– Ну и чума же ты… Подставить хочешь? Делать мне больше нечего! Всякому отродью позволять отлеживаться в своем бараке. На работы попрет как миленькая, а подохнет – значит, туда и дорога.
– Инга, не просто так прошу, – торопливо проговорила Кася.
Подойдя ближе, она вытащила из-за пазухи три картофелины и показала их блоковой, но отдавать не спешила.
Та посмотрела, усмехнулась и пожала плечами.
– Нашла, чем торговаться. Жратвы у меня вдоволь, – и она кивнула на стол, – за нее подставляться не буду.
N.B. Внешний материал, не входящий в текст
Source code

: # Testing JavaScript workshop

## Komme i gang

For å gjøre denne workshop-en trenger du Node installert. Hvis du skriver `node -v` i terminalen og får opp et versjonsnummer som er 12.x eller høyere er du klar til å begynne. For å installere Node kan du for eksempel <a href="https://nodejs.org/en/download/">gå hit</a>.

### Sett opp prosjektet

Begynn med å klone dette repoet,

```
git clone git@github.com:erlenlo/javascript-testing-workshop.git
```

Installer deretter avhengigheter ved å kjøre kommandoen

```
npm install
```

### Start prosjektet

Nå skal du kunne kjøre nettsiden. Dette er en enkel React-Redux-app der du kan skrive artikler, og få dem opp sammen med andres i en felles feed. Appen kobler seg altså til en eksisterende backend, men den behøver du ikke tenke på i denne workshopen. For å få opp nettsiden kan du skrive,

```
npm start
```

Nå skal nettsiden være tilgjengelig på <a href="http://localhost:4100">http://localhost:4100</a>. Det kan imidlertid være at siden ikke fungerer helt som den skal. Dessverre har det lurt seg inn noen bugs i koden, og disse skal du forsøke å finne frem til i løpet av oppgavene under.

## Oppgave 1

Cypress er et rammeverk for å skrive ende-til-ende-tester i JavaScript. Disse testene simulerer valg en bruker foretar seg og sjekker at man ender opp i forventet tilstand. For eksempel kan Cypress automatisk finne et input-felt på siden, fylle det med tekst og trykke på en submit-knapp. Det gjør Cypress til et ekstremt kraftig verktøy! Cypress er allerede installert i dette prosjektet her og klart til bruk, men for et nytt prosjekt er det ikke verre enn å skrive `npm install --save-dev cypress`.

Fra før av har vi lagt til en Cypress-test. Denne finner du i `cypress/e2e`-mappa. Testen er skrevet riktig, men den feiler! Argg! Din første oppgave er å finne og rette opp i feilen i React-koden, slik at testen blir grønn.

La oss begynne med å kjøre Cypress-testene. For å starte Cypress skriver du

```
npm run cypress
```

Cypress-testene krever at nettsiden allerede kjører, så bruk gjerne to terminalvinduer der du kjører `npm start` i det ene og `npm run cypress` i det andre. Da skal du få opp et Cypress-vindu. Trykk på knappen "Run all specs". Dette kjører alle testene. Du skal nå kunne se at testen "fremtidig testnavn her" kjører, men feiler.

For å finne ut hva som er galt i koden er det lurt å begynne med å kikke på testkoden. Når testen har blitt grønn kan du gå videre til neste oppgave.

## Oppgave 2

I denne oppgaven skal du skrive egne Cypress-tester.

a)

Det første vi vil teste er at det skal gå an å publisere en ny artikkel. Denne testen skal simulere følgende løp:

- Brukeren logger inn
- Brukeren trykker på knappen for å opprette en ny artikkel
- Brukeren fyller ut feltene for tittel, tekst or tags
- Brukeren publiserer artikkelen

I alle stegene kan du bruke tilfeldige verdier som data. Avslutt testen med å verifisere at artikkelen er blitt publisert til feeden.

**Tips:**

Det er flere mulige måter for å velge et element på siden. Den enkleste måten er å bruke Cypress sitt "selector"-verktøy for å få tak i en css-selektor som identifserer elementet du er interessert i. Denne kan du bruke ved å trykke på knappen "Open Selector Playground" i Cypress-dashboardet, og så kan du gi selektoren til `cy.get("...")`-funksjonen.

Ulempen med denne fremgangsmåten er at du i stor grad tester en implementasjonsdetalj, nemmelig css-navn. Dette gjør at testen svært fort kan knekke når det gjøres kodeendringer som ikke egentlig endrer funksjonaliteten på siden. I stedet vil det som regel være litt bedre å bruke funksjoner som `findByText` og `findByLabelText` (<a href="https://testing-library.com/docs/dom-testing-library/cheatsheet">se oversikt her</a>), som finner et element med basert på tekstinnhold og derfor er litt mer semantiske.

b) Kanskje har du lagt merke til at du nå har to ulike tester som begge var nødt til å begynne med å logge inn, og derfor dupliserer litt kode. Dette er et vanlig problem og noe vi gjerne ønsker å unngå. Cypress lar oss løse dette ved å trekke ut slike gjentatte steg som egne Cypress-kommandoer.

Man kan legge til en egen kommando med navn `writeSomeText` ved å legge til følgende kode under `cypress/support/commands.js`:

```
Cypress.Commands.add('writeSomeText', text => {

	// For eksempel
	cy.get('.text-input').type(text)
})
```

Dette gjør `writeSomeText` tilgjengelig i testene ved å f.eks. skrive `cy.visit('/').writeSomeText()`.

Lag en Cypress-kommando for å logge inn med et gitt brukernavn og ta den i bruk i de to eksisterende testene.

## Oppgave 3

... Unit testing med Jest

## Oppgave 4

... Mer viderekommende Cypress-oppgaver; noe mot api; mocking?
– Жратвы, может, и вдоволь, – не стала спорить Кася, – да овощей нет и не предвидится. Хлеб, маргарин и колбасу из наших паек ты можешь воровать, спору нет…
– Но-но, – грозно проговорила Инга, но, посмотрев на картошку, бить не стала.
– А это витамины. Сама знаешь, без витаминов все дохнут.
– Где взяла?
– На кухне.
– Воруешь, значит. А ну как сдам эсэсам? – ухмыльнулась Инга.
– А сама, значит, честным трудом хлеб этот заработала? – хмуро проговорила Кася, кивнув на стол. – Нам и так крохи достаются, а ты со штубовыми от этих крох отбираешь. Думаешь, не знаем, что твои вылавливают все куски и обрезки из котла, прежде чем нам раздать? Нам одна вода достается. Совести у вас нет, жрете до отвала, а остальное меняете вот на это, – и она кивнула на подушки.
Вскинувшись, Инга зашипела:
– Что я делаю – не твоего собачьего ума дело! И меня с собой не равняй, еврейская гадина, я немка, а ты грязная тварь, паразитка, топливо для крематория…
– Да только спим мы в одном бараке, – опустив голову, пробормотала Кася.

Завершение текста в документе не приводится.